**TASK ITEM:**
When you transcribe the entries below, begin at their first line and stop after the line containing "nečíslovaný výčet byl vytvořen pomocí prostředí"; pictures stay out.

----- GIVEN DATA

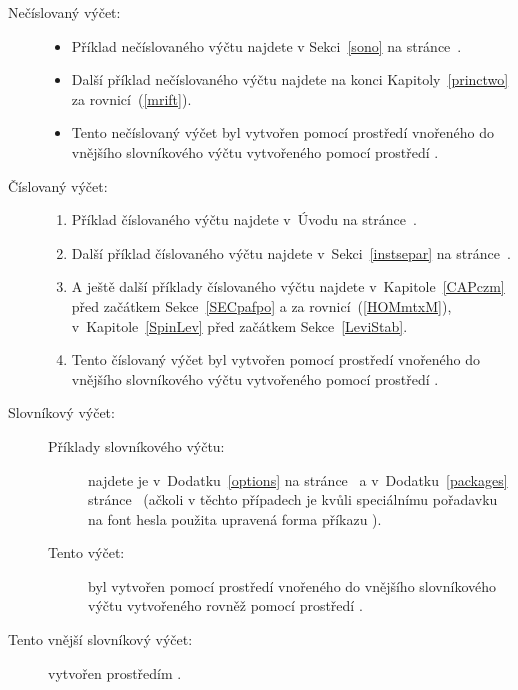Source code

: \begin{description}
\item[Nečíslovaný výčet:]\label{edesciitem} \mbox{}\par
  \begin{itemize}
  \item\label{iitema} Příklad nečíslovaného výčtu najdete v Sekci~\ref{sono}
    na stránce~\pageref{sono}.
  \item\label{iitemb} Další příklad nečíslovaného výčtu najdete na konci
    Kapitoly~\ref{princtwo} za rovnicí~(\ref{mrift}).
  \item\label{iitemc} Tento nečíslovaný výčet byl vytvořen pomocí prostředí
     vnořeného do vnějšího slovníkového výčtu vytvořeného pomocí
    prostředí .
  \end{itemize}
\item[Číslovaný výčet:]\label{edescienum} \mbox{}\par
  \begin{enumerate}
  \item\label{ienuma} Příklad číslovaného výčtu najdete v~Úvodu na
    stránce~\pageref{easyuse}.
  \item\label{ienumb} Další příklad číslovaného výčtu najdete
    v~Sekci~\ref{instsepar} na stránce~\pageref{instsepar}.
  \item\label{ienumc} A ještě další příklady číslovaného výčtu najdete
    v~Kapitole~\ref{CAPczm} před začátkem Sekce~\ref{SECpafpo} a za
    rovnicí~(\ref{HOMmtxM}), v~Kapitole~\ref{SpinLev} před začátkem
    Sekce~\ref{LeviStab}.
  \item\label{ienumd} Tento číslovaný výčet byl vytvořen pomocí prostředí
     vnořeného do vnějšího slovníkového výčtu vytvořeného
    pomocí prostředí .
  \end{enumerate}
\item[Slovníkový výčet:]\label{edescidesc} \mbox{}\par
  \begin{description}
  \item[Příklady slovníkového výčtu:]\label{idesca} najdete je
    v~Dodatku~\ref{options} na stránce~\pageref{options} a
    v~Dodatku~\ref{packages} stránce~\pageref{packages} (ačkoli v těchto
    případech je kvůli speciálnímu pořadavku na font hesla použita upravená
    forma příkazu ).
  \item[Tento výčet:]\label{idescb} byl vytvořen pomocí prostředí
     vnořeného do vnějšího slovníkového výčtu vytvořeného
    rovněž pomocí prostředí .
  \end{description}
\item[Tento vnější slovníkový výčet:]\label{edesc} vytvořen prostředím
  .
\end{description}

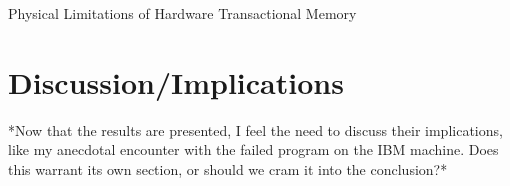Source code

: \documentclass{article}
\begin{document}
\newcommand{\figuretitle}[1]{\textbf{#1}\\\vspace{2mm}}

\begin{center}
{\huge Physical Limitations of Hardware Transactional Memory}
\end{center}






\section{Discussion/Implications}
*Now that the results are presented, I feel the need to discuss their
implications, like my anecdotal encounter with the failed program on the IBM
machine. Does this warrant its own section, or should we cram it into the
conclusion?*


\end{document}
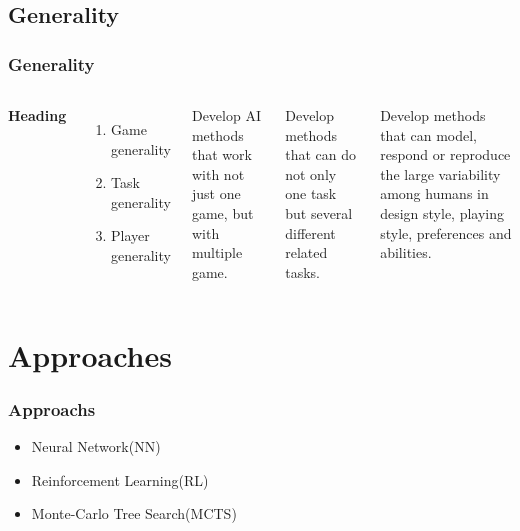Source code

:\documentclass{beamer}
\begin{document}
\subsection{Generality}
\begin{frame}
  \frametitle{Generality\cite{4}}
  \begin{columns}[c] %

    \textbf{Heading}
    \begin{enumerate}
      \item Game generality
      \item Task generality
      \item Player generality
    \end{enumerate}


    Develop AI methods that work with not just one game, but with multiple game.

    Develop methods that can do not only one task but several different related tasks.

    Develop methods that can model, respond or reproduce the large variability among humans in design style, playing style, preferences and abilities.
  \end{columns}
\end{frame}

\section{Approaches}
\begin{frame}
  \frametitle{Approachs}
  \begin{itemize}
    \item Neural Network(NN)
    \item Reinforcement Learning(RL)
    \item Monte-Carlo Tree Search(MCTS)
  \end{itemize}
\end{frame}
\end{document}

----------

**TASK ANSWER:**
Source code

: \begin{description}
\item[Nečíslovaný výčet:]\label{edesciitem} \mbox{}\par
  \begin{itemize}
  \item\label{iitema} Příklad nečíslovaného výčtu najdete v Sekci~\ref{sono}
    na stránce~\pageref{sono}.
  \item\label{iitemb} Další příklad nečíslovaného výčtu najdete na konci
    Kapitoly~\ref{princtwo} za rovnicí~(\ref{mrift}).
  \item\label{iitemc} Tento nečíslovaný výčet byl vytvořen pomocí prostředí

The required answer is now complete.